Integrated Modeling Tool (IMT)
The Integrated Modeling Tool (IMT) models the interactions between consumers’ adoption of DERs, utility grid planning, and utility rate design.
Integrated Modeling Tool (IMT)
The portfolio of tariffs offered by electric utilities – often involving complex combinations of time-of-use rates, demand charges, feed-in remuneration, net metering, etc. – is a main driver for adoption of DERs by private consumers, who are seeing these tariffs as opportunities to decrease their energy bill through behind the meter investments in DER technologies. However, an uncontrolled mass adoption of DERs can lead to significant grid hosting capacity costs, which may trigger the so called “utility death spiral”, where a sequence of consumers’ decisions to adopt more DERs (and eventually go off-grid) and utility hosting capacity costs can collapse the utility business. Thus, the Integrated Modeling Tool (IMT) aims to provide quantitative information to utilities and regulators to help them manage and avoid this problem, providing the technical framework to answer the following questions:
- How to influence consumers’ adoption of DERs through electricity rates (or other incentives, e.g. rebates) in ways that benefit the distribution grid?
- How can utilities combine rate design with grid investments to accommodate mass deployment of DERs and decrease costs?
- How to recover grid costs in scenarios of mass deployment of DERs?
Technical Approach
IMT models the interactions between consumers’ adoption of DERs, utility grid planning, and utility rate design. The adoption of DERs by private consumers is modeled as an optimal investment function, considering the cost/revenues provided by the utility tariffs. This model is used to simulate thousands of individual DER investments, which are mapped into netload changes at the nodes within a distribution grid. Then, an optimal planning algorithm is run - now from the utility perspective – to minimize the grid costs that must be made to accommodate the new DER capacity incentivized by the tariff. By allocating these added grid costs back to the tariffs through the rate design process, utilities can influence DER adoption within their networks and find economic regions of stability for the tariffs that contribute to maintaining the economic viability of the utility business.
Results and Achievements
Quantifying Long-Term Impact of Tariffs on Grid Security
- An adoption model is used to estimate the impact of utility tariffs on DERs investments and the consequent changes in netloads.

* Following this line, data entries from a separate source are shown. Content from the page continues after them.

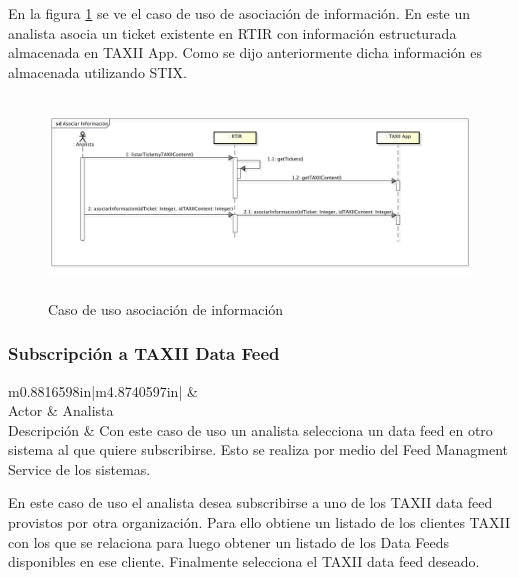\bigskip
En la figura \ref{fig.asocinfortir} se ve el caso de uso de asociación de información. En este un analista asocia un ticket existente en RTIR con información estructurada almacenada en TAXII App. Como se dijo anteriormente dicha información es almacenada utilizando STIX.

\begin{figure}[H]
	\centering
	\includegraphics[width=5.7638in,height=2.0701in]{Analisis22-img/AsociacionInformacion.png} 
	\caption{Caso de uso asociación de información}
	\label{fig.asocinfortir}
\end{figure}

\subsubsection{Subscripción a TAXII Data Feed}
\begin{flushleft}
	\tablefirsthead{}
	\tablehead{}
	\tabletail{}
	\tablelasttail{}
	\begin{supertabular}{m{0.8816598in}|m{4.8740597in}|}
		 &
		\\\hline
		{Actor} &
		{Analista}\\
		{Descripción} &
		{Con este caso de uso un analista selecciona un data feed en otro sistema al que
			quiere subscribirse. Esto se realiza por medio del Feed Managment Service de los sistemas.}\\\hhline{~-}
	\end{supertabular}
\end{flushleft}

\bigskip

En este caso de uso el analista desea subscribirse a uno de los TAXII data feed provistos por otra organización. Para
ello obtiene un listado de los clientes TAXII con los que se relaciona para luego obtener un listado de los Data Feeds
disponibles en ese cliente. Finalmente selecciona el TAXII data feed deseado.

- Netload is mapped into voltage and congestion problems along distribution feeders through a load flow analysis.
- The uncertainty model is added to provide utilities with quantitative information on potential risks to the grid security.
Finding the Economic Stability of Rate Design
- High adoption of DERs significantly impact the utility investment and operation costs, which are recovered by the electricity tariffs. Thus, the rate design determines the economic conditions in which utilities promote and integrate DERs.
- By modeling the feedback loops between rate design, grid costs and consumer adoption, IMT can be used to assist the decision-making process of utilities and regulators by presenting a range of non-dominated and economic stable tariffs.